### Stored dataset items
*** Begin section ***

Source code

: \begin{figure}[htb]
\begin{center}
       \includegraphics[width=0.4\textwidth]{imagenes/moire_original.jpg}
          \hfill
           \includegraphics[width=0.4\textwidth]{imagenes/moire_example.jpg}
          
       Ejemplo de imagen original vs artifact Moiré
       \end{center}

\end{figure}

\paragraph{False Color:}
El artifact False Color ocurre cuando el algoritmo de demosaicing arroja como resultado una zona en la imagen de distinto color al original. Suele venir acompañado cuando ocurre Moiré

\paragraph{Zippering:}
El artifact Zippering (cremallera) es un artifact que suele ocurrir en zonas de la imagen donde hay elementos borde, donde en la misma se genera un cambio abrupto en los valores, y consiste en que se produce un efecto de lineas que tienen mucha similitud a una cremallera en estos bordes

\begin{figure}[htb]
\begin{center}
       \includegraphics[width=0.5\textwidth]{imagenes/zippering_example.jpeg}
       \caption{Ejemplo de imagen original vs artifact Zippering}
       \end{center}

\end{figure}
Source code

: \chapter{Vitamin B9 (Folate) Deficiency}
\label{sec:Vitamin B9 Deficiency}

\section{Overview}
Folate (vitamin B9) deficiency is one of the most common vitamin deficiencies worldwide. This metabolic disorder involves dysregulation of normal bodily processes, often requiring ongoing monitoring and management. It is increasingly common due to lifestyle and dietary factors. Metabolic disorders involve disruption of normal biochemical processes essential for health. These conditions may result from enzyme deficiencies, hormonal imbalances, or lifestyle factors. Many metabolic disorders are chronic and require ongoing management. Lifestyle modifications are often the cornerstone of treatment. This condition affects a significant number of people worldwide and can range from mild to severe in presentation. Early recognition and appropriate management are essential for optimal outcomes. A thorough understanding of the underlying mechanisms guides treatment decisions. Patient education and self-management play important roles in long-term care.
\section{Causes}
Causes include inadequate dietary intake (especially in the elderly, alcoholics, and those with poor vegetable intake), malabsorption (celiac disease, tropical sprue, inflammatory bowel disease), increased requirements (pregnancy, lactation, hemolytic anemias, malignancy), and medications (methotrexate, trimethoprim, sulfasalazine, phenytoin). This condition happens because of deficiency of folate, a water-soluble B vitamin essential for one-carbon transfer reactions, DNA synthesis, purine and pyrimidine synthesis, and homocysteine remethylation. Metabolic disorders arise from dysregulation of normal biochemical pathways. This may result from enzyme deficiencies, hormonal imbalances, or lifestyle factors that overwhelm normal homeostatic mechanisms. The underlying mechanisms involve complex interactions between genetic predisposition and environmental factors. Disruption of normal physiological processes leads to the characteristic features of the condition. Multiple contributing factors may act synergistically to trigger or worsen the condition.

*** End section ***

### Problem
Every line above that contains the word "figure" should be reported.

### Answer box
: \begin{figure}[htb]
\end{figure}
\begin{figure}[htb]
\end{figure}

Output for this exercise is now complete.